● **What is expected**
Only certain lines below are wanted: those starting at the line containing "<li>Yak kakun tek" and ending at the line containing "<li>Taki piɔndun e", both included, each retyped exactly.

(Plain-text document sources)
★ ★ ★ ★ ★
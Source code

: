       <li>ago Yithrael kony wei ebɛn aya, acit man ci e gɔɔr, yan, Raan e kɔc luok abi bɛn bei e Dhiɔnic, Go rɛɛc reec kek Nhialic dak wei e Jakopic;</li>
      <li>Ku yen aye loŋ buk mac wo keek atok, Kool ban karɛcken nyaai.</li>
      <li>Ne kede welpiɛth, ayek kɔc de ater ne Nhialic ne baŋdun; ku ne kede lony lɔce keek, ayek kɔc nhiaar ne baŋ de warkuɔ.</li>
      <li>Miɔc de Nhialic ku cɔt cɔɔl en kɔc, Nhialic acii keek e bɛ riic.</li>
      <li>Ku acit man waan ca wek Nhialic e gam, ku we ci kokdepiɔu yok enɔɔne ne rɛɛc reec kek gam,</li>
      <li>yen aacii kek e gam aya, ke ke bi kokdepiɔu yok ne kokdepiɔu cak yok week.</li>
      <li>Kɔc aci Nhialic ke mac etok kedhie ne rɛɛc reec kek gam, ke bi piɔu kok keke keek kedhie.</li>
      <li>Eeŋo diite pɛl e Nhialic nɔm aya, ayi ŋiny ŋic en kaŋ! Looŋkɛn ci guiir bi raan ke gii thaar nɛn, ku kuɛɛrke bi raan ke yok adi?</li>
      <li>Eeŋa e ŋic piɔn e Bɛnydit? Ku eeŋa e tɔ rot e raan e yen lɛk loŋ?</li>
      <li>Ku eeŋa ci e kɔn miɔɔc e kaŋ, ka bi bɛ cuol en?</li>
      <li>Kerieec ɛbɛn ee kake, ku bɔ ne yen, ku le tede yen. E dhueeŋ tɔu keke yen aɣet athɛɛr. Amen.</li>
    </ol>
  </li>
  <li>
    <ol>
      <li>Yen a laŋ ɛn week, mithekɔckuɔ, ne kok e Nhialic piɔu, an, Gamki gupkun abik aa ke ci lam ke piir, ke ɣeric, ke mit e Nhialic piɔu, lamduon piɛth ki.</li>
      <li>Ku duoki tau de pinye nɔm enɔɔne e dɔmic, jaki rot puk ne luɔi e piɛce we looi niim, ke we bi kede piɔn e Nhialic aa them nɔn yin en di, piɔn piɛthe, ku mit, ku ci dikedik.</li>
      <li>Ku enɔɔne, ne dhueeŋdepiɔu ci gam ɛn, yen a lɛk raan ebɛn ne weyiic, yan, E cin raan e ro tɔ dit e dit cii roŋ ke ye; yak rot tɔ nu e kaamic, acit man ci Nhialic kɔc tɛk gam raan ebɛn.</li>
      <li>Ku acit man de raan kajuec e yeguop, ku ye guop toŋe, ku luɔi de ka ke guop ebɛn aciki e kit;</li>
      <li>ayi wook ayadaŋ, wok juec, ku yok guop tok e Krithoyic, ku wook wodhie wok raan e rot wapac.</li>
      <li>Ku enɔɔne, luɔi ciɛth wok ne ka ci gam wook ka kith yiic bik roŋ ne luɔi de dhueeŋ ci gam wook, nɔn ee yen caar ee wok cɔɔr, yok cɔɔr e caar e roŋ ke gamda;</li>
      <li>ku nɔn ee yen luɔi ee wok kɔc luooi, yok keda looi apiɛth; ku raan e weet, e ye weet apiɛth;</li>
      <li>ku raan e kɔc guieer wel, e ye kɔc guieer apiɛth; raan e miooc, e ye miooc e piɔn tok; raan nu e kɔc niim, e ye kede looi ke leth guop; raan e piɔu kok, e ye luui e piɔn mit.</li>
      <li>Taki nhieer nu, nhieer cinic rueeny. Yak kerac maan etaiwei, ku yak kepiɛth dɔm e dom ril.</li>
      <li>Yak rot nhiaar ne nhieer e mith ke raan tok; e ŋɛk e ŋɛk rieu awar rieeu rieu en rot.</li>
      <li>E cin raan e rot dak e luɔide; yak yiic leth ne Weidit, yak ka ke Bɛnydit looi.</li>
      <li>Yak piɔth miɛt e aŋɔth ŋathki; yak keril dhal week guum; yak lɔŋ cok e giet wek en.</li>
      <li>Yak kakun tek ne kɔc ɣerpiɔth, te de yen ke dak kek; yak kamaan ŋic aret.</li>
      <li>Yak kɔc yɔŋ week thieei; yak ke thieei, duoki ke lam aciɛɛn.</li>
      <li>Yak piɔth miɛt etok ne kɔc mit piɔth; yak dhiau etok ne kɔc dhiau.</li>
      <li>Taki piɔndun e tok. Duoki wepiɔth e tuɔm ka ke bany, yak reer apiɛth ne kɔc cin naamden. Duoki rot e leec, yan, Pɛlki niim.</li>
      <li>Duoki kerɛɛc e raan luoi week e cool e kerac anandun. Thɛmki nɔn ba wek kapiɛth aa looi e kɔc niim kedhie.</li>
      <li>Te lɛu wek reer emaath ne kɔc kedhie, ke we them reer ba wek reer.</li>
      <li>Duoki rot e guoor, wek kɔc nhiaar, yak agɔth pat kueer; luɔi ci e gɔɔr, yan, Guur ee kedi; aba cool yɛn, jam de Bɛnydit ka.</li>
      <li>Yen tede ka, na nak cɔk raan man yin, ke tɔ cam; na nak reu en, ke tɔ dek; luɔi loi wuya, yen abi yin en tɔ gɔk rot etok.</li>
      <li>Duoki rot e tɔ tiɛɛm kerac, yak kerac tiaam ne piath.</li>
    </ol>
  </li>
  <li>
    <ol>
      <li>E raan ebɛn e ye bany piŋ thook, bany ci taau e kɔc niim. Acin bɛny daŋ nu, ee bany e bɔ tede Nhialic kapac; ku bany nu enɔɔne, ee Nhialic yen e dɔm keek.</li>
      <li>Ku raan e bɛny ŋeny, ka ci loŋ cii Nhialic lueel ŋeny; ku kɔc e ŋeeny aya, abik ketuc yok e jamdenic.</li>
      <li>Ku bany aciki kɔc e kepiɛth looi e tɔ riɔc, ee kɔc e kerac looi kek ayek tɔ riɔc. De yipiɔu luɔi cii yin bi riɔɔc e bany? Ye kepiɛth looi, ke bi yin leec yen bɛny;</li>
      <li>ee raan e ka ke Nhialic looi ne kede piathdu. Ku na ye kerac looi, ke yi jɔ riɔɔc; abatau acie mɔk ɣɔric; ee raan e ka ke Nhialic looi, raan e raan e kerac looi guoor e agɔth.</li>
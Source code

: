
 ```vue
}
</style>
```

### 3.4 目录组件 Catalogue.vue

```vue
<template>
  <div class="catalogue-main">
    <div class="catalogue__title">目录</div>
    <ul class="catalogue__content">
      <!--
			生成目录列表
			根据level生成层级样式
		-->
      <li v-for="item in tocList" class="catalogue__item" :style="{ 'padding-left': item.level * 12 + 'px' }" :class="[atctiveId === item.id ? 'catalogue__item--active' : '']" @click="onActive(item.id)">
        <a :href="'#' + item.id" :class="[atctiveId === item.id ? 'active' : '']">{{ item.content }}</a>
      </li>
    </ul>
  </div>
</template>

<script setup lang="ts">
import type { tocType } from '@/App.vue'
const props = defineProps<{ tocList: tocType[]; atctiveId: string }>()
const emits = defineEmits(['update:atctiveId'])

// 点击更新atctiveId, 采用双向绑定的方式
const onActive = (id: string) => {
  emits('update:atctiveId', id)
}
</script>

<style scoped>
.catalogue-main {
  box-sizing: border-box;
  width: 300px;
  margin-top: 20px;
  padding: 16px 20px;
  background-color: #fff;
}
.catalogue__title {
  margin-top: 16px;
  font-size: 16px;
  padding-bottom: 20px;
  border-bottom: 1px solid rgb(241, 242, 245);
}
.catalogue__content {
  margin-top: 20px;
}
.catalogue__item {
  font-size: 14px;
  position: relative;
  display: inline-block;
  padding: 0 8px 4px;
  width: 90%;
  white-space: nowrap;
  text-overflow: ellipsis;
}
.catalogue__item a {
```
★ ★ ★ ★ ★
● **Result of this exercise**
      <li>Yak kakun tek ne kɔc ɣerpiɔth, te de yen ke dak kek; yak kamaan ŋic aret.</li>
      <li>Yak kɔc yɔŋ week thieei; yak ke thieei, duoki ke lam aciɛɛn.</li>
      <li>Yak piɔth miɛt etok ne kɔc mit piɔth; yak dhiau etok ne kɔc dhiau.</li>
      <li>Taki piɔndun e tok. Duoki wepiɔth e tuɔm ka ke bany, yak reer apiɛth ne kɔc cin naamden. Duoki rot e leec, yan, Pɛlki niim.</li>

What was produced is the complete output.